Mordi meus lábios e o olhei pensativa.
— Isso quer dizer que não acredita que seja ele quem tentou me matar?
— Você não acredita, então eu também não — respondeu terminando de me vestir.
Kitty estava ali porque eu confiava nele, não confiava nos outros rostos desconhecidos que entravam e saiam pelo quarto, não sabia o que os mesmos queriam de verdade comigo.
Mas sabia que mesmo de olhos fechados podia confiar em Kitty e os caminhos pelos quais ele me guiasse.
— Acha que minha intuição é boa assim?
Ele riu.
— Você e eu já sabemos quem fez isso.
Suspirei e concordei com a cabeça.
— Eu também errei, não foi somente ele como rei. Não desconfiei de nada até que você me revelasse, não sabia que estavam me matando aos poucos... realmente não sabia. Sem você eu estaria morta.

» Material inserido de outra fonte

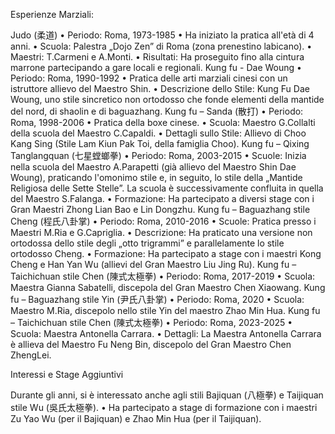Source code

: Esperienze Marziali:

Judo (柔道)
• Periodo: Roma, 1973-1985
• Ha iniziato la pratica all'età di 4 anni.
• Scuola: Palestra „Dojo Zen” di Roma (zona prenestino labicano).
• Maestri: T.Carmeni e A.Monti.
• Risultati: Ha proseguito fino alla cintura marrone partecipando a gare locali e regionali.
Kung fu - Dae Woung
• Periodo: Roma, 1990-1992
• Pratica delle arti marziali cinesi con un istruttore allievo del Maestro Shin.
• Descrizione dello Stile: Kung Fu Dae Woung, uno stile sincretico non ortodosso che fonde elementi della mantide del nord, di shaolin e di baguazhang.
Kung fu – Sanda (散打)
• Periodo: Roma, 1998-2006
• Pratica della boxe cinese.
• Scuola: Maestro G.Collalti della scuola del Maestro C.Capaldi.
• Dettagli sullo Stile: Allievo di Choo Kang Sing (Stile Lam Kiun Pak Toi, della famiglia Choo).
Kung fu – Qixing Tanglangquan (七星螳螂拳)
• Periodo: Roma, 2003-2015
• Scuole: Inizia nella scuola del Maestro A.Parapetti (già allievo del Maestro Shin Dae Woung), praticando l'omonimo stile e, in seguito, lo stile della „Mantide Religiosa delle Sette Stelle”. La scuola è successivamente confluita in quella del Maestro S.Falanga.
• Formazione: Ha partecipato a diversi stage con i Gran Maestri Zhong Lian Bao e Lin Dongzhu.
Kung fu – Baguazhang stile Cheng (程氏八卦掌)
• Periodo: Roma, 2010-2016
• Scuole: Pratica presso i Maestri M.Ria e G.Capriglia.
• Descrizione: Ha praticato una versione non ortodossa dello stile degli „otto trigrammi” e parallelamente lo stile ortodosso Cheng.
• Formazione: Ha partecipato a stage con i maestri Kong Cheng e Han Yan Wu (allievi del Gran Maestro Liu Jing Ru).
Kung fu – Taichichuan stile Chen (陳式太極拳)
• Periodo: Roma, 2017-2019
• Scuola: Maestra Gianna Sabatelli, discepola del Gran Maestro Chen Xiaowang.
Kung fu – Baguazhang stile Yin (尹氏八卦掌)
• Periodo: Roma, 2020
• Scuola: Maestro M.Ria, discepolo nello stile Yin del maestro Zhao Min Hua.
Kung fu – Taichichuan stile Chen (陳式太極拳)
• Periodo: Roma, 2023-2025
• Scuola: Maestra Antonella Carrara.
• Dettagli: La Maestra Antonella Carrara è allieva del Maestro Fu Neng Bin, discepolo del Gran Maestro Chen ZhengLei.

Interessi e Stage Aggiuntivi

Durante gli anni, si è interessato anche agli stili Bajiquan (八極拳) e Taijiquan stile Wu (吳氏太極拳).
• Ha partecipato a stage di formazione con i maestri Zu Yao Wu (per il Bajiquan) e Zhao Min Hua (per il Taijiquan).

— Não diga isso, Anne — falou terminando de amarrar os fios do vestido. — Não estava ofendendo ou repreendendo, a sabedoria vem com o tempo e os erros. Nós erramos uma vez para não errar mais. Sou o que sou por que lutei minhas guerras e travei minhas batalhas. Para mim é normal desconfiar de todos e reparar em tudo, meu trabalho é matar e morrer por você, seus pais e meu país. Meu caminho é um só, assim como o do meu pai foi.
Me virei em sua direção e o olhei desconfortável.
— É um péssimo trabalho, por que escolheu ele?
Deu de ombros como se fosse óbvio.
— Era a única coisa que conhecia e o dinheiro e honras no meu nome são muito bons também — falou rindo e eu o acompanhei. — Meu pai morreu porque eu era novo demais para o proteger, mas minha mãe ainda está viva.
— Quero proteger quem é importante para mim também, mas como fazer isso se não consigo nem comigo mesma? — suspirei. — Se tivesse tido a escolha, certamente não teria sido a família real.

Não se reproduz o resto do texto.